Monday, October 12, 2009

Recipe: Roasted Butternut Squash

Ingredients:
1 Butternut Squash
Salt
Pepper
Brown Sugar
2 Tablespoons Tallow (or fat of your choice like butter. Please don't use margarine)

Equipment:
Baking Pan (with lips so that the minimal liquids don't flow off)
Brush (or paper towel)


Directions:
Preheat the oven to 400 degrees Fahrenheit.
Cut the top off of the squash and halve it. (not quartered like in the picture.
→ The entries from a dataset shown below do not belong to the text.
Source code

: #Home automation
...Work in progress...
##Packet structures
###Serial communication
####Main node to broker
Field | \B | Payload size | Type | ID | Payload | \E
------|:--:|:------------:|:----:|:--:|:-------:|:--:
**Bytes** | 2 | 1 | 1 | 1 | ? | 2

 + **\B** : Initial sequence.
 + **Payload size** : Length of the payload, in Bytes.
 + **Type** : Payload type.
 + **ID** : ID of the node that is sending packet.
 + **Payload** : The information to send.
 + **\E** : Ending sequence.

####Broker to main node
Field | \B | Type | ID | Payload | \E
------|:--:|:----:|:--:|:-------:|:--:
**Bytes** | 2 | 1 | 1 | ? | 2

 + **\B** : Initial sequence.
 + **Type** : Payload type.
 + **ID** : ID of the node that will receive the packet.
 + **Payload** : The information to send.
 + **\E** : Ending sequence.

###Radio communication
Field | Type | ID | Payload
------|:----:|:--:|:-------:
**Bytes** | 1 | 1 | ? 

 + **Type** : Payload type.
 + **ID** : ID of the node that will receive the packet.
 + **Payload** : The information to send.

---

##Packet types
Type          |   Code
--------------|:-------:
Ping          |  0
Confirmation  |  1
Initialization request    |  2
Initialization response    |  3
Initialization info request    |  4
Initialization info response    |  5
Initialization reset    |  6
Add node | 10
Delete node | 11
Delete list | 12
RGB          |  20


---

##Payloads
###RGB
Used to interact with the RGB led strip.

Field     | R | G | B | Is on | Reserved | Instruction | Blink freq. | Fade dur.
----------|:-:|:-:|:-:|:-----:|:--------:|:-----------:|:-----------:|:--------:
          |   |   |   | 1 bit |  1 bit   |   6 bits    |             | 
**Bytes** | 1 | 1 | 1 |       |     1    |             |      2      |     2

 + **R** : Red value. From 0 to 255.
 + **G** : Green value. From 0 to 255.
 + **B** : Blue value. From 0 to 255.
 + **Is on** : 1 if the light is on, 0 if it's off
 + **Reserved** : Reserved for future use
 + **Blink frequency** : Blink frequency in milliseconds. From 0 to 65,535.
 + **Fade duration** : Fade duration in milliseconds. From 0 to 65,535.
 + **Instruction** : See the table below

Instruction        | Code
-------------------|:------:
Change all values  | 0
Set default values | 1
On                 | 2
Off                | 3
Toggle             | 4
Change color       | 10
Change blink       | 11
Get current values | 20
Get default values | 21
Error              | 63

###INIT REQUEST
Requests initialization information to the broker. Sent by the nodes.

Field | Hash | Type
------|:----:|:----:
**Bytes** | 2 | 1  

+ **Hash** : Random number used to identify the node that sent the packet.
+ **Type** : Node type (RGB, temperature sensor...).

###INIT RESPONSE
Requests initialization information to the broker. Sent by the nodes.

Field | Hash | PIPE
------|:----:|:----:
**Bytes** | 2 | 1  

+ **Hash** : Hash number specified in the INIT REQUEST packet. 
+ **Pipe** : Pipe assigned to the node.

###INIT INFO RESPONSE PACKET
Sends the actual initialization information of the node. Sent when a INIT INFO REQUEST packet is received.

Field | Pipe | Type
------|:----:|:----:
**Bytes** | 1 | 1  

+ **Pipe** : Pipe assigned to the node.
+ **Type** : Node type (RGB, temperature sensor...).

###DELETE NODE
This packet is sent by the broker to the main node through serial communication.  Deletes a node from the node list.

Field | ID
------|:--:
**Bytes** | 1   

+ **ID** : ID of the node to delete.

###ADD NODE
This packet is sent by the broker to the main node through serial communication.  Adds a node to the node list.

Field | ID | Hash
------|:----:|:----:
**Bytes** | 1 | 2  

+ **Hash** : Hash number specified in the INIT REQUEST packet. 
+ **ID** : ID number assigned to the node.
When it is halved, it allows the seasonings and carmelization to stay on the squash rather than fall off)
Melt the tallow or other fat and spread it on the squash.  This would ideally be done with a brush but i do not have one.  What I did is fold up a paper towel and use that as a brush.  When using this technique, be careful to not apply too much force.  If you do, the paper towel will rip and put residue in your squash.
Sprinkle salt pepper and brown sugar to taste (I didn't have any brown sugar so I had to use regular)
Place the halves face up in a baking pan and put in the oven for around 30 minutes.  To test if the squash is done, stick and knife or fork into it.  It should go in easily like room temperature butter.
Once done, take out and enjoy!

Notes: This dish turned out very well, better than I expected, despite not using brown sugar and quartering it.  I only wish that I had access to spices, then I could try cinnamon cardamon nutmeg or curry squash along with other variations.